Lustre on UML, it works!!!!

I have always hated being dependent on my test machine and finding ways to dump it. VMWare is agonizingly slow and requires a LOT of memory which I cannot afford. Also what if I want to run 5 instances of a kernel??? So the next best option is UML (User Mode Linux), setting it up for basic filesystem programming was easy enough but setting it up for Lustre (www.lustre.org) was a good challenge. Lustre requires networking support, external modules so gcc versions should match, etc. so some extra stuff needs to be configured.

After many futile attempts at getting this done, I finally managed to run Lustre in UML. These are the approximate steps to do it. not for the weak of heart :)

But once it is setup you can work on it just like a test machine and setup a proper cluster with different MDS and OSTs and clients.

1) Patch your linux sources (2.6.18 lets say) with the lustre patches
and compile it for UML.

make defconfig ARCH=um
make menuconfig ARCH=um
select hostfs, loopback support, all ext3 options, universal tun support for networking.
make ARCH=um

2) Presuming you are doing this on fc6, get a fc6 root image from the internet or from me.
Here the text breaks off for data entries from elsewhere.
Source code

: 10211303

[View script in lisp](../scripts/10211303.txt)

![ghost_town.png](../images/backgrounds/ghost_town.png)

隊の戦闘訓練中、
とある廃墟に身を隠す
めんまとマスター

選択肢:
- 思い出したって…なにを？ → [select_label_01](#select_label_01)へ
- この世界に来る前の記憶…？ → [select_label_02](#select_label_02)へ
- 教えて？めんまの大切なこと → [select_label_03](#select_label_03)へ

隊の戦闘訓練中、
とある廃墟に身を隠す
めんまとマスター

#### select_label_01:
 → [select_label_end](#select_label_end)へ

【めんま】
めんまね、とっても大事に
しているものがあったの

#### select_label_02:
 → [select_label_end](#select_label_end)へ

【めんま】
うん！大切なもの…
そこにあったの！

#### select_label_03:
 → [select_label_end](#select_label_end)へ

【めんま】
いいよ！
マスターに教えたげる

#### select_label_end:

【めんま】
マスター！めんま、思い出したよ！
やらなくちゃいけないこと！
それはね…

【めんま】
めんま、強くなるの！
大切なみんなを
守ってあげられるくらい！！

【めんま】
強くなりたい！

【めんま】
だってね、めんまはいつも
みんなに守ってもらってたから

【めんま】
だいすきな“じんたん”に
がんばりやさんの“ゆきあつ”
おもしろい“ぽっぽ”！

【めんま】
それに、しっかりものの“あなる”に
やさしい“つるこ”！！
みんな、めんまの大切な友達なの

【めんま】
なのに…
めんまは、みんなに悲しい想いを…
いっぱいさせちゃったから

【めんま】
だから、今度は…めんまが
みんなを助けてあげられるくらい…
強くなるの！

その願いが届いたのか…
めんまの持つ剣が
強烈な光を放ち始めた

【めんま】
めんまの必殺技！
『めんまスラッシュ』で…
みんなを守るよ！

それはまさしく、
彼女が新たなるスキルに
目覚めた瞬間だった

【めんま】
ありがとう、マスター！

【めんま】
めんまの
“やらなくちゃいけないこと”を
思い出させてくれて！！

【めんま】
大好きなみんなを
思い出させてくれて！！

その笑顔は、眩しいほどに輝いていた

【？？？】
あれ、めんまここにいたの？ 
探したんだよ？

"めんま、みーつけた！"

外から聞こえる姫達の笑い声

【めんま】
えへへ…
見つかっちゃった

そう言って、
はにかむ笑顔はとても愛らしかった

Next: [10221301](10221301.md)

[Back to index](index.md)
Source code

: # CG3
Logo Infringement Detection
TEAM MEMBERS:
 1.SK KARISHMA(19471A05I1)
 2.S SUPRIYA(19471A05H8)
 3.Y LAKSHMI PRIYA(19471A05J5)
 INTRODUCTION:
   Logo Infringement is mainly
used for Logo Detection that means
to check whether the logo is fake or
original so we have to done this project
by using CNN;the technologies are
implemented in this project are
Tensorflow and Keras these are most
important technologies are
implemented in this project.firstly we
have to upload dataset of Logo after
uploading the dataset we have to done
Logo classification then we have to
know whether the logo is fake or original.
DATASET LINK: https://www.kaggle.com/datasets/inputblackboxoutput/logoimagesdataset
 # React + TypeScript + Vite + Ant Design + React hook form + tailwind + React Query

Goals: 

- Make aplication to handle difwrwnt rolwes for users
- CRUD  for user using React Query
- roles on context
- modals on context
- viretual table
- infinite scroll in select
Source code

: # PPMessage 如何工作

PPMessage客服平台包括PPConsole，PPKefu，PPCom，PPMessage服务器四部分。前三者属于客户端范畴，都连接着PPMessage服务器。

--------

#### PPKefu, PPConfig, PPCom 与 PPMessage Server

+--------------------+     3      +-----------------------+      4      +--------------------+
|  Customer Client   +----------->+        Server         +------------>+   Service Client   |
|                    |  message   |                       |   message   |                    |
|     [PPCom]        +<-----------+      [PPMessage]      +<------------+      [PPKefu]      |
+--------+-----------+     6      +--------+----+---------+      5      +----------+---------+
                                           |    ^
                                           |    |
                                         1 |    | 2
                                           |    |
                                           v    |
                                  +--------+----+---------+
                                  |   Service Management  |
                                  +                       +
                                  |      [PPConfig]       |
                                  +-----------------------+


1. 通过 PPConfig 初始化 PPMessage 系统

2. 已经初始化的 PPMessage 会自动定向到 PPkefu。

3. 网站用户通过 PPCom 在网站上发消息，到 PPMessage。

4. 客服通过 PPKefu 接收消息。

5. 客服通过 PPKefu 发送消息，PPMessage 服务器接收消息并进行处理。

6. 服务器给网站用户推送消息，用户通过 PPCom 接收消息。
Boot from the root image by
$ ./linux ubda=FC6_root_image eth0=tuntap,,,192.168.1.254 mem=256M

On your host system, you should set eth0 to the above string and do a tunctl -u root (this means you set the user for the tun, you need tun.ko present)

In UML, do ifconfig eth0 192.168.1.253 up and eth0 will be up in UML. Now add routing info by route add default gw 192.168.1.254 and your network is up.

3) Compile lustre sources with-linux set to your UML folder.

4) In UML, mount the host folder which has lustre like:
mount -t hostfs none -o /mnt/store/my_lustre_path /mnt/host_fs

5) Go to the lustre sources and insmod the modules by hand or run llmount.sh and you are done.
Make sure that host and rootfs use same gcc versions.

Note that there will be a few problems in between but nothing that
google can't solve. Then dump your test machine. :)

Here are some potential problems you may face:
1) UML does not compile on your system. Google and see if you can find some patch from blaisorblade. If not hack away, thats what I did. Deleted some headers and move some defines, whatever needs to be done. Make sure that you dont try to do it on fc6 since fc6 has some utrace patches which stop UML kernel from booting.
2) GCC versions of host and rootfs do not match and hence modules do not get inserted. I tried using a different GCC versions but caused problems.
3) Lustre networking - You may forget setting up the routing table, so you may want to automate it.